* **Problem statement**
Within the entries below, every line containing "label" is to be copied.
***** Recorded information *****
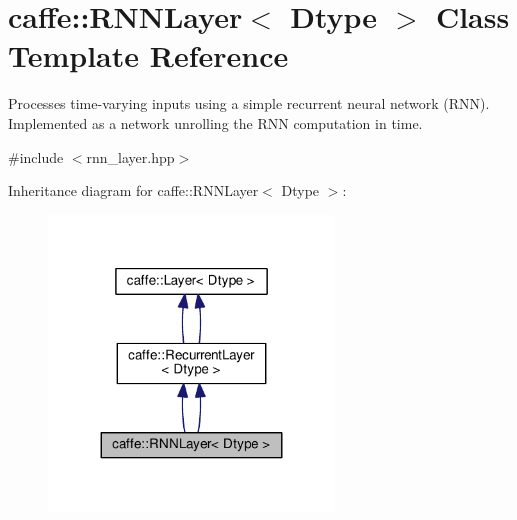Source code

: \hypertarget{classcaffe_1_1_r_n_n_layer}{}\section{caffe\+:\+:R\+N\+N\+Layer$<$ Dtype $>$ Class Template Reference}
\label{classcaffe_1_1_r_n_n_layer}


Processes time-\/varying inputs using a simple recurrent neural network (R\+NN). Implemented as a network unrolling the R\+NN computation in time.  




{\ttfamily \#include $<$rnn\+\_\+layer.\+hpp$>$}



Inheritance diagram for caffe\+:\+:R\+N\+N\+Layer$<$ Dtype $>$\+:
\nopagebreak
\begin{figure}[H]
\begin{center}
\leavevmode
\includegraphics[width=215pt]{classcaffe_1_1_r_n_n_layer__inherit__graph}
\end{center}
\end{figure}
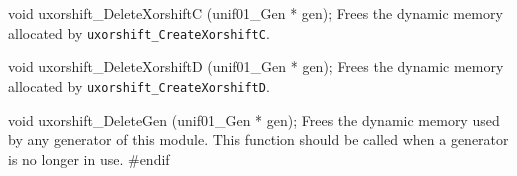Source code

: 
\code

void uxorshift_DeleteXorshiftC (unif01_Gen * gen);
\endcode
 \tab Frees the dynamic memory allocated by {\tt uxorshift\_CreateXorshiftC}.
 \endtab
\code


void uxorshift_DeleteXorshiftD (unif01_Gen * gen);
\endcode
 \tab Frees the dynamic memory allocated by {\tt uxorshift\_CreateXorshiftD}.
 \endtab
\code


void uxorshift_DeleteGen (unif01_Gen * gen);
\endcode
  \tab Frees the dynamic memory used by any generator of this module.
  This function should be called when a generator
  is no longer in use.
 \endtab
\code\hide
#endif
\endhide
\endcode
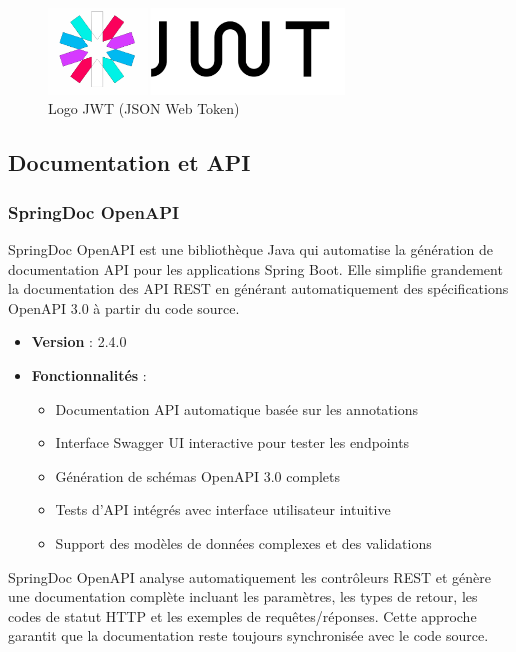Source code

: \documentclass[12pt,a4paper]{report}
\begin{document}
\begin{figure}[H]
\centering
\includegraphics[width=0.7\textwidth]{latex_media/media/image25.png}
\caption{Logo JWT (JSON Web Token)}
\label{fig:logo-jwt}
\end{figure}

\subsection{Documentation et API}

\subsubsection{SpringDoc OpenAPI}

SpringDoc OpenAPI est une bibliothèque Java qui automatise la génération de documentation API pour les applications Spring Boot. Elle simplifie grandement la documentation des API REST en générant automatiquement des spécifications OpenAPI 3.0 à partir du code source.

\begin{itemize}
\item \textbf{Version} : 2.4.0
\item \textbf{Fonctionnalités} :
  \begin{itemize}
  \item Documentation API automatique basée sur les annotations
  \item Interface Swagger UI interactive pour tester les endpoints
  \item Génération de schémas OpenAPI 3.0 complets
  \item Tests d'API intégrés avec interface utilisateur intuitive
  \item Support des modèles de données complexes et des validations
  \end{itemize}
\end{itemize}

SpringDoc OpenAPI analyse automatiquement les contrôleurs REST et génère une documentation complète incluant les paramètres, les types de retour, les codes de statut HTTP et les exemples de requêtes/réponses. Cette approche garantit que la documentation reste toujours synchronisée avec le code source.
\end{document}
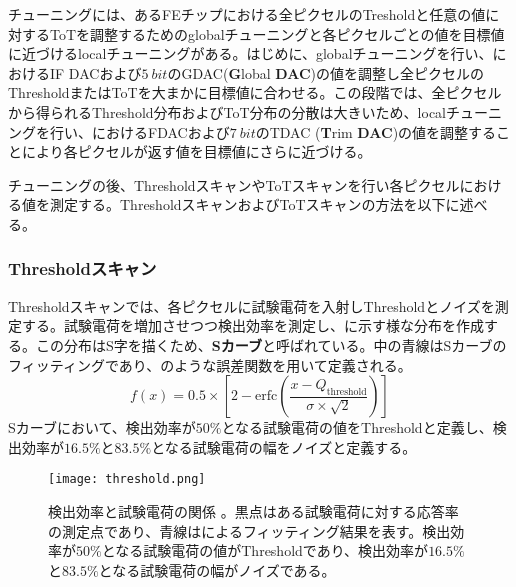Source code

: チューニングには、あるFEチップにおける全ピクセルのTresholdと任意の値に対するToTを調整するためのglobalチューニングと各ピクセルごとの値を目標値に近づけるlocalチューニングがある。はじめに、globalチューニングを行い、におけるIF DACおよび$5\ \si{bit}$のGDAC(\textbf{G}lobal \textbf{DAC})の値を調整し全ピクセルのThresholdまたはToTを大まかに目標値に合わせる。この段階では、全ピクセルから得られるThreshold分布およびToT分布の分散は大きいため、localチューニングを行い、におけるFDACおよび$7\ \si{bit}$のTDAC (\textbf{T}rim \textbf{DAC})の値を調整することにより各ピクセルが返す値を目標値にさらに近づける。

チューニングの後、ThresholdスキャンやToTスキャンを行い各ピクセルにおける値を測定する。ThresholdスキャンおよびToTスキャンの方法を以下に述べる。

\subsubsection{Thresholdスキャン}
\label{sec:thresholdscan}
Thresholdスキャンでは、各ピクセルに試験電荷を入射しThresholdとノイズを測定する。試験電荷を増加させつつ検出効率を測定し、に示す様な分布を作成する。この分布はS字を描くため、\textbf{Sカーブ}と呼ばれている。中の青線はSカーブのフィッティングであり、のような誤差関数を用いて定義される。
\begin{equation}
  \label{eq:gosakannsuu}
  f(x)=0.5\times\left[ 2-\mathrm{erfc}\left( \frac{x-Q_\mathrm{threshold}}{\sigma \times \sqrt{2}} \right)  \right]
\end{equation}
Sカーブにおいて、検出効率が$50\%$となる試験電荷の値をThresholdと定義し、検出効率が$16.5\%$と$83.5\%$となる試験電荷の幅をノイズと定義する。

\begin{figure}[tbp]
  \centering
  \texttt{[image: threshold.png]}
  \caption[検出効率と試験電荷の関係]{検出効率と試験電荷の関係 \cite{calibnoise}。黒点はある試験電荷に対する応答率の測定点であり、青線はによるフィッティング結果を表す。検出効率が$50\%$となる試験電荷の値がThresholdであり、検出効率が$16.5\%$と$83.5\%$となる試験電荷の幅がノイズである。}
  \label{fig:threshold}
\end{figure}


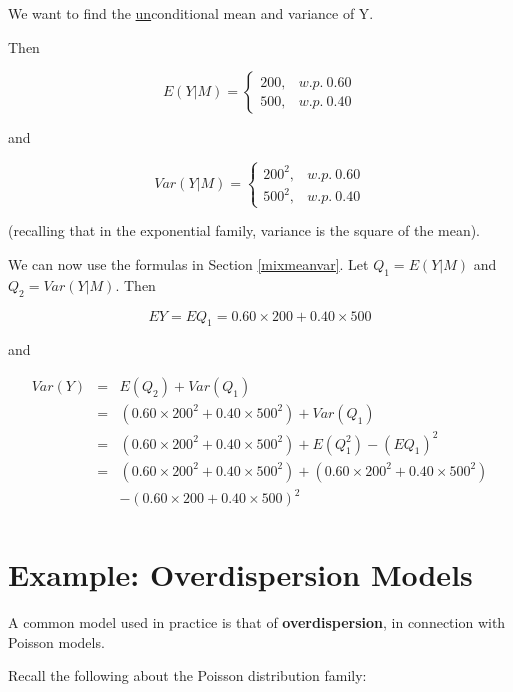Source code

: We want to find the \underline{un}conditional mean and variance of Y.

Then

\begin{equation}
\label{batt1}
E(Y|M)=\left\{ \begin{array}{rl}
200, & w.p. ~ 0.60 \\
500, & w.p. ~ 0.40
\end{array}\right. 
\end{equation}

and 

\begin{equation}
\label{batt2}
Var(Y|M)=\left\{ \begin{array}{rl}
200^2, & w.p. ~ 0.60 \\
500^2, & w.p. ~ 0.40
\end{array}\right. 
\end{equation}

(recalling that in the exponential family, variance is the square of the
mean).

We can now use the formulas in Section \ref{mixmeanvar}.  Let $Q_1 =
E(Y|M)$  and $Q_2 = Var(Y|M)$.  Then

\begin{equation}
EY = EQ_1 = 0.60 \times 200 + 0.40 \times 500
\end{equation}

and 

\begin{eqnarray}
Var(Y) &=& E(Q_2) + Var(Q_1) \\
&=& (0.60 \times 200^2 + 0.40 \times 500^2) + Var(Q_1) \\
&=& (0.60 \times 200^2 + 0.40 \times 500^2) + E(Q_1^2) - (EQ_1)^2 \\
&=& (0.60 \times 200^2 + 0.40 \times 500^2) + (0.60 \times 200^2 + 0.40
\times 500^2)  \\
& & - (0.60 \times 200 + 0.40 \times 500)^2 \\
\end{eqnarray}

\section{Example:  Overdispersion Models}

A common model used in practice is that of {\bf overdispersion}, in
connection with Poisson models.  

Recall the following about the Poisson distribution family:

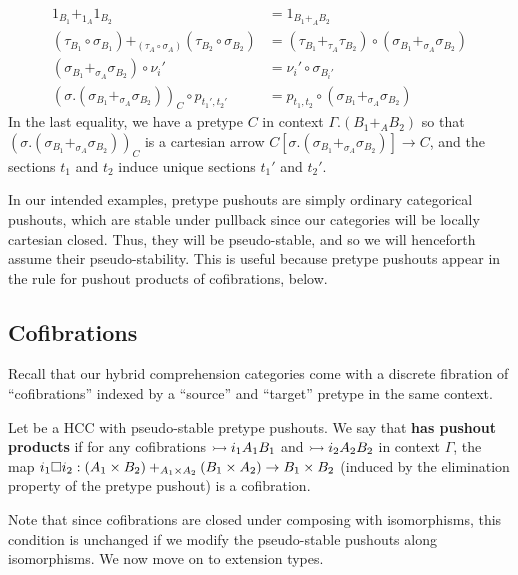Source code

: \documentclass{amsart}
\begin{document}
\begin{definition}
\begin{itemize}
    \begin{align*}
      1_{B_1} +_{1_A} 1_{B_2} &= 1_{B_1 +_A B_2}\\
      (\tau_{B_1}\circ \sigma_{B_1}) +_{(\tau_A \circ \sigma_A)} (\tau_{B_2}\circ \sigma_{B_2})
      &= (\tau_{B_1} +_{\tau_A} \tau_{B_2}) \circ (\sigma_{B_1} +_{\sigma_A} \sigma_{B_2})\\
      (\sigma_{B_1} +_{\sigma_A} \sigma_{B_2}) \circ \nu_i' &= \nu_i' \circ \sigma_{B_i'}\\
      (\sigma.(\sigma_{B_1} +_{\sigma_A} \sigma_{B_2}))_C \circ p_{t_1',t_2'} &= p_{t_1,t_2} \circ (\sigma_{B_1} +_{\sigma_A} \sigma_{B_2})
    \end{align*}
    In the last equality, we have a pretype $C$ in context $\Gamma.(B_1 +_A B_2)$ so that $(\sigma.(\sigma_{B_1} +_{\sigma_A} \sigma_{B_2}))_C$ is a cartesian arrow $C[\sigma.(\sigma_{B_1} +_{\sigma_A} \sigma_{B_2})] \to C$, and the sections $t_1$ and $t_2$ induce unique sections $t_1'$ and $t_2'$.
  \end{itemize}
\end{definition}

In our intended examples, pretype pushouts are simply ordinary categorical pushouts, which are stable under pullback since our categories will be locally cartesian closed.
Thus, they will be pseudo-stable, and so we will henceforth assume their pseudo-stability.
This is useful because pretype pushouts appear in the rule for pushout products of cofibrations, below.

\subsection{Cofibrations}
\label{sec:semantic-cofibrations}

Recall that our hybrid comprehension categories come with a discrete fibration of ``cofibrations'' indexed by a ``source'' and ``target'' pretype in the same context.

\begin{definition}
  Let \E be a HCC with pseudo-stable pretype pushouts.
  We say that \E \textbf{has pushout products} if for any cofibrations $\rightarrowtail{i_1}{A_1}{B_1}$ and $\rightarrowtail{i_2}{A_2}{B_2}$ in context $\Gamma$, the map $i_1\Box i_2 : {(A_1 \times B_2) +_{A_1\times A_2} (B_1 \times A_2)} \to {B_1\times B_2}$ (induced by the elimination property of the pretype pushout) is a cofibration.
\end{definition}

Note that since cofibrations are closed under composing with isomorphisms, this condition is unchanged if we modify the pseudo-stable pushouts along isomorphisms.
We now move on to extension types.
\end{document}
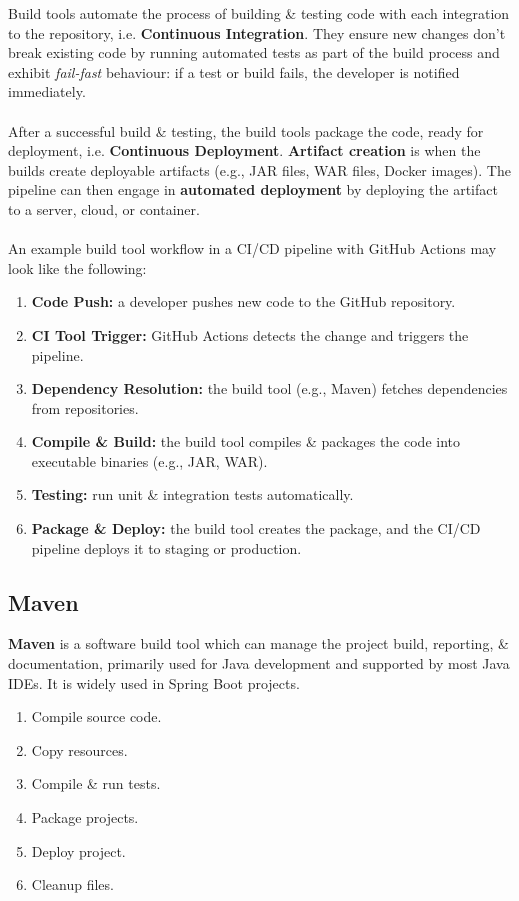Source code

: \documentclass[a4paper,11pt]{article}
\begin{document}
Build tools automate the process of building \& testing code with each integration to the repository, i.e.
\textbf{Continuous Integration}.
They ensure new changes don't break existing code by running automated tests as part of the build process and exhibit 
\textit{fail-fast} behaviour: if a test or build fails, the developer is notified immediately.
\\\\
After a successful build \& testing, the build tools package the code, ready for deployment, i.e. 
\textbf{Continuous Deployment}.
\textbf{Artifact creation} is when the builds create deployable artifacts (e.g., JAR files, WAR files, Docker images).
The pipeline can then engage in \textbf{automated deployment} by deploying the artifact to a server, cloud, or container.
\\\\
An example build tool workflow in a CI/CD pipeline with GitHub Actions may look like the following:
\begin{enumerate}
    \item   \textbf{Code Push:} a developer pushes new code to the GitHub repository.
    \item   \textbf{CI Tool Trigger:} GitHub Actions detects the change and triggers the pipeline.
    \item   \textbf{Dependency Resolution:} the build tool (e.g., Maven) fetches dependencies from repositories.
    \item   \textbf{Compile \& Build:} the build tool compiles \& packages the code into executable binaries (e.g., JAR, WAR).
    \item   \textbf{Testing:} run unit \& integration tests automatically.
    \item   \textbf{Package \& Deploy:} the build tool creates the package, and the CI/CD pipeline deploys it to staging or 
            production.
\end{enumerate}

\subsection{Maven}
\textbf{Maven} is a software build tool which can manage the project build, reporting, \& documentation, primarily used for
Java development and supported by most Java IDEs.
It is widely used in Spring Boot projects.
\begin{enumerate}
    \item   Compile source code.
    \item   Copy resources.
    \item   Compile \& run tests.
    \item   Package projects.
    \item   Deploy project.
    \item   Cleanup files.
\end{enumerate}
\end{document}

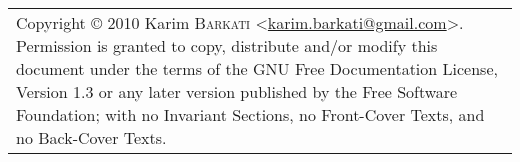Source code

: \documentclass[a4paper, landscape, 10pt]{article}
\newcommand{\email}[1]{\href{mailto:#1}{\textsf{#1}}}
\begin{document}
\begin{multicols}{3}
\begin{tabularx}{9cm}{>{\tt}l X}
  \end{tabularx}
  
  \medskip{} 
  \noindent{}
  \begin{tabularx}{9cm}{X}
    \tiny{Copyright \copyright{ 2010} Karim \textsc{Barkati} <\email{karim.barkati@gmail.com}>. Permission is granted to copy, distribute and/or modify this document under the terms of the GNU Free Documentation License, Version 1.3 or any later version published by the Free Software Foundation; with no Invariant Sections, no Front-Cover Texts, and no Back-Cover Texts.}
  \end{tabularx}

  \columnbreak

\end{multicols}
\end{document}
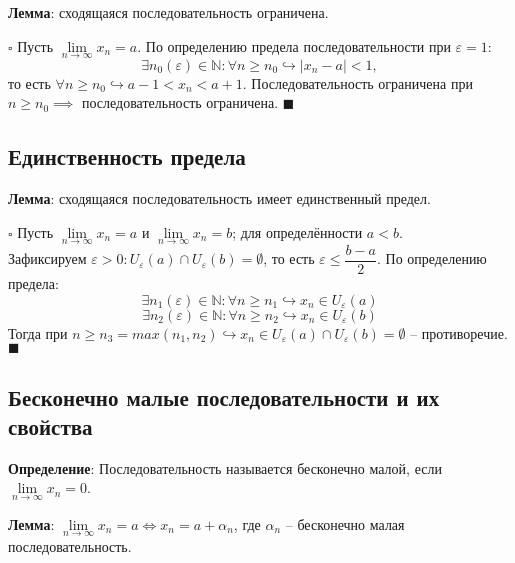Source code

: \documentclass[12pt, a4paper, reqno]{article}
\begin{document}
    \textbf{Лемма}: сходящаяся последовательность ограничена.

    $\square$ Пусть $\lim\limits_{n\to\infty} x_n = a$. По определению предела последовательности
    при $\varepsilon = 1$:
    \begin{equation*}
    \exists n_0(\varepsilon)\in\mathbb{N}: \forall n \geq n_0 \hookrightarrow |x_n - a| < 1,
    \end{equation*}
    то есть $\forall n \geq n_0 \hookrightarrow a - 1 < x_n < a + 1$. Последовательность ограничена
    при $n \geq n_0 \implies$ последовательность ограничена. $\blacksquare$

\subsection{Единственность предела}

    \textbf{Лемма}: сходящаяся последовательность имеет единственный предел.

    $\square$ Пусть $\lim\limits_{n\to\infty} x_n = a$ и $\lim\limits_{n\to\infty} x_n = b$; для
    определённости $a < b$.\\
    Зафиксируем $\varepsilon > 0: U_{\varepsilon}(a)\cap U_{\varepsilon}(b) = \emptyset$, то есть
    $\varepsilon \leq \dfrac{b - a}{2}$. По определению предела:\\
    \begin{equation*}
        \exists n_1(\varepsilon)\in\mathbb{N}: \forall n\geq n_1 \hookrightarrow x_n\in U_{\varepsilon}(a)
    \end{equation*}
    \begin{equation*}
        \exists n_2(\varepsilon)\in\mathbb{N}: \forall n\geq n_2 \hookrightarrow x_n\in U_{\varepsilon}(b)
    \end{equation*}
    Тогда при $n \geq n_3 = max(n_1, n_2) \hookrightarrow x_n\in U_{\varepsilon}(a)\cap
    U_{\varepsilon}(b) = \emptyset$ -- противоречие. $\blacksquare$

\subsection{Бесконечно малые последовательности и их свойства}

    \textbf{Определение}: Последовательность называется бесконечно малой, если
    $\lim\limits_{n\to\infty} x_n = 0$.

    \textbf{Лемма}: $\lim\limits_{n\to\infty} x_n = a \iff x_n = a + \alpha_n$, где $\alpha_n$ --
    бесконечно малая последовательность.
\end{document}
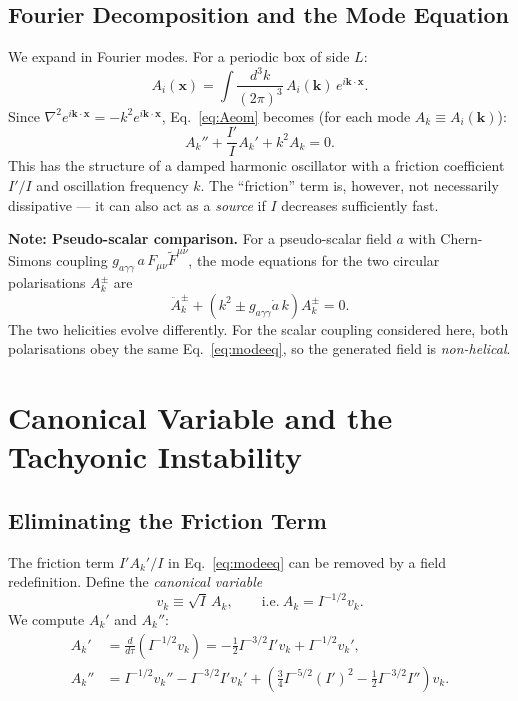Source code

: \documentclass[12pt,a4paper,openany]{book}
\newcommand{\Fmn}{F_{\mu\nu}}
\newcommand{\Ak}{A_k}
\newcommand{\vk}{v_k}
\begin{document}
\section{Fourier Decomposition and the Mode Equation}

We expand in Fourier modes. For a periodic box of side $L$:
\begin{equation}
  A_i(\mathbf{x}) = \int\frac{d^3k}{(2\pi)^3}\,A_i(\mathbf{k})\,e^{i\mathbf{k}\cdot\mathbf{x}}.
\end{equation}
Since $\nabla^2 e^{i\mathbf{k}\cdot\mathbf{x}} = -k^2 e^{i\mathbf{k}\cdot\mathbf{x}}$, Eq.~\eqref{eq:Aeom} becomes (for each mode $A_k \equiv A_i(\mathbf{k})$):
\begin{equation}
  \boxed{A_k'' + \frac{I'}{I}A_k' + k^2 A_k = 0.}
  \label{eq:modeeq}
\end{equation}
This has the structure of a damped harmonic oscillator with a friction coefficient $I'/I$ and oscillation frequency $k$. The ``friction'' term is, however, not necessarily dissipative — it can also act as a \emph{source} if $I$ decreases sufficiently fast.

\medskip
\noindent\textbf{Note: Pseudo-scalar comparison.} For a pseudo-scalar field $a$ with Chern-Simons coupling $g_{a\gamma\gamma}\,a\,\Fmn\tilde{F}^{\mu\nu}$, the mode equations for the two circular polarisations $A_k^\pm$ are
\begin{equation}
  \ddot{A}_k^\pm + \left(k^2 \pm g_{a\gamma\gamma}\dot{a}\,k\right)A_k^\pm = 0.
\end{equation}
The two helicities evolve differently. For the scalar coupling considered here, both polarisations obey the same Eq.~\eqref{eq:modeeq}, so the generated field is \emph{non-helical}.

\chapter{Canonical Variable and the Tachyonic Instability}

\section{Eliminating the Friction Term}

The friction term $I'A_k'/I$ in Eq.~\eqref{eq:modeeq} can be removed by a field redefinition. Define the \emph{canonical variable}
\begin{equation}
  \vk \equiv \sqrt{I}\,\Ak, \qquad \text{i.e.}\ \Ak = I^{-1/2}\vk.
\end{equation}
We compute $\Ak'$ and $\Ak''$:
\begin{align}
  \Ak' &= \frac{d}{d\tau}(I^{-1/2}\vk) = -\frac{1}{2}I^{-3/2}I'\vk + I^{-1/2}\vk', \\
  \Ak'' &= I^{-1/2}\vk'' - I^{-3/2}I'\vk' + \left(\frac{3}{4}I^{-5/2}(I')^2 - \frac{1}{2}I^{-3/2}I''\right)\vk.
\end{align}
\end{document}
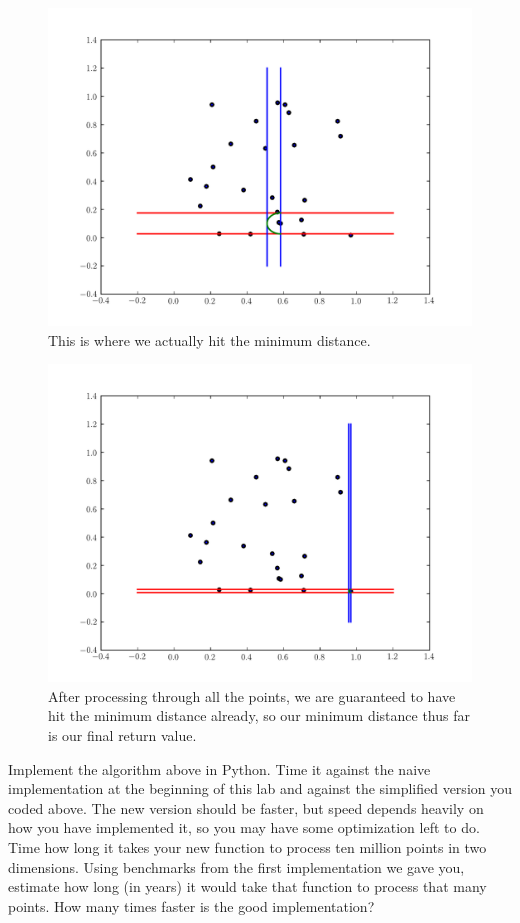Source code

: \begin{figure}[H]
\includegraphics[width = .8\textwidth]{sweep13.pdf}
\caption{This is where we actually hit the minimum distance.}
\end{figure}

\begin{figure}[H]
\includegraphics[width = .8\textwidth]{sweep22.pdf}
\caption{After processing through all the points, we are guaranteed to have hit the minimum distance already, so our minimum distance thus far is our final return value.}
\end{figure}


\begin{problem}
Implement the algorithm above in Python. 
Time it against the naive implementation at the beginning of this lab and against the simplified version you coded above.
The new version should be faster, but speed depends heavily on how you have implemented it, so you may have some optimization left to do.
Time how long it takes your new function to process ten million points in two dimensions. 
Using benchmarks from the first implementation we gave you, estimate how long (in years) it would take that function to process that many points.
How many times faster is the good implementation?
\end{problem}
*****
* **Written answer**
\label{classcaffe_1_1_r_n_n_layer}
\label{fig:logo-jwt}
\label{sec:thresholdscan}
  \label{eq:gosakannsuu}
  \label{fig:threshold}
\label{batt1}
\label{batt2}
\label{sec:semantic-cofibrations}
  \label{eq:modeeq}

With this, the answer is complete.